And that was something I really struggled with a lot of them. Some were religious based and while we're religious didn't necessarily love the religious bent. Like a lot of infertile women, I struggled with this idea that God picks and chooses who gets a baby. So for me, that was a hard thing to have, because I'm no more worthy than anyone else to have a baby. All of them talked about adoptive families, mostly adoptive moms like this mysterious entity. There would be, you know, one or two sentences in the book that would say, Oh, yes, I'm sure she loved you. But we don't know anything about her and that struggled with that, because that's not what most of our adoptions are today. You know, close adoptions are a very rare thing today. And so there wasn't anything that represented our adoption.
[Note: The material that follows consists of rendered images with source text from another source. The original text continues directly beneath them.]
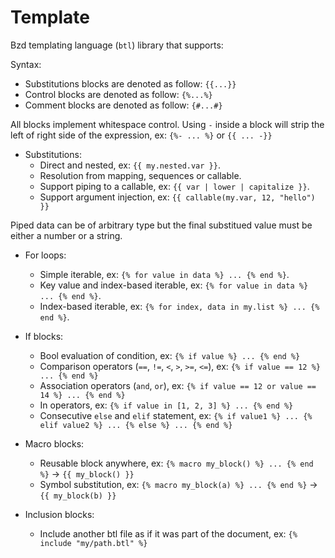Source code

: # Template

Bzd templating language (`btl`) library that supports:

Syntax:

- Substitutions blocks are denoted as follow: `{{...}}`
- Control blocks are denoted as follow: `{%...%}`
- Comment blocks are denoted as follow: `{#...#}`

All blocks implement whitespace control. Using `-` inside a block will strip the left of right side of the expression,
ex: `{%- ... %}` or `{{ ... -}}`

- Substitutions:
  - Direct and nested, ex: `{{ my.nested.var }}`.
  - Resolution from mapping, sequences or callable.
  - Support piping to a callable, ex: `{{ var | lower | capitalize }}`.
  - Support argument injection, ex: `{{ callable(my.var, 12, "hello") }}`

Piped data can be of arbitrary type but the final substitued value must be either a number or a string.

- For loops:

  - Simple iterable, ex: `{% for value in data %} ... {% end %}`.
  - Key value and index-based iterable, ex: `{% for value in data %} ... {% end %}`.
  - Index-based iterable, ex: `{% for index, data in my.list %} ... {% end %}`.

- If blocks:

  - Bool evaluation of condition, ex: `{% if value %} ... {% end %}`
  - Comparison operators (`==`, `!=`, `<`, `>`, `>=`, `<=`), ex: `{% if value == 12 %} ... {% end %}`
  - Association operators (`and`, `or`), ex: `{% if value == 12 or value == 14 %} ... {% end %}`
  - In operators, ex: `{% if value in [1, 2, 3] %} ... {% end %}`
  - Consecutive `else` and `elif` statement, ex: `{% if value1 %} ... {% elif value2 %} ... {% else %} ... {% end %}`

- Macro blocks:

  - Reusable block anywhere, ex: `{% macro my_block() %} ... {% end %}` -> `{{ my_block() }}`
  - Symbol substitution, ex: `{% macro my_block(a) %} ... {% end %}` -> `{{ my_block(b) }}`

- Inclusion blocks:
  - Include another btl file as if it was part of the document, ex: `{% include "my/path.btl" %}`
And what happened was a couple, well, early last year, mid last year, I was contacted by a publishing company, and they said, you know, we want to create something different. We'd like to create a different kind of adoption book, and would you be interested in joining us. Which, again, doesn't happen in publishing, like, publishing companies don't approach authors. So I recognize that I've had a lot of really like, lucky experiences in my life. And that kind of came down. I said, Yes, I will do this. Under these circumstances, the book has to be written from the child's perspective, the book has to represent an open adoption. The book has to express that there's not all rainbows and light and adoption. But there are some things that are really hard for kids. It has to give kids an opportunity to explore and process some of that it has to provide resources for adoptive parents, because I think a lot of adoptive parents go in blind to adoption.

And we had these discussions and they said, sure, whatever you want to do, we're on board. So I got to write the book that I wish I had when my daughter was little.

Lori Holden:

I love also in your book, you start with a dear parent letter.

Leah Campbell:

Yeah.

Lori Holden:

And I feel like that is such an important piece of the book. Because as you and I both know, when you start on this journey of adoption, whether it has contact with birth parents or not

Leah Campbell:

yeah

Lori Holden:

you want to be open to your child

Leah Campbell:

yeah

Lori Holden:

for everything that your child is wondering and feeling and all of that. And so some of that is your teaching parents who are picking up this book and, and open to learning about all the intricacies of adoption, you're teaching them some of the ways to approach it that may be different than what we see on the movies of the week, and the teen moms shows and things like that.

So you mention in your letter to parents, you mention fostering a policy of ask anything you want in your home. And I love this because of course I advocate for relationships based on openness and truth. So why do you think such openness is so important, especially for adoptive families? And how has that openness, that ask anything you want vibe? How has that played out in your home?

Leah Campbell:

So I do think in part, that's my personality, I'm a pretty open book and it was not how I was necessarily raised. So it became something that I really wanted for my daughter. I wanted us to have an open, honest relationship. In our home, you know, my daughter knows that nothing she says, nothing she expresses is going to hurt my feelings.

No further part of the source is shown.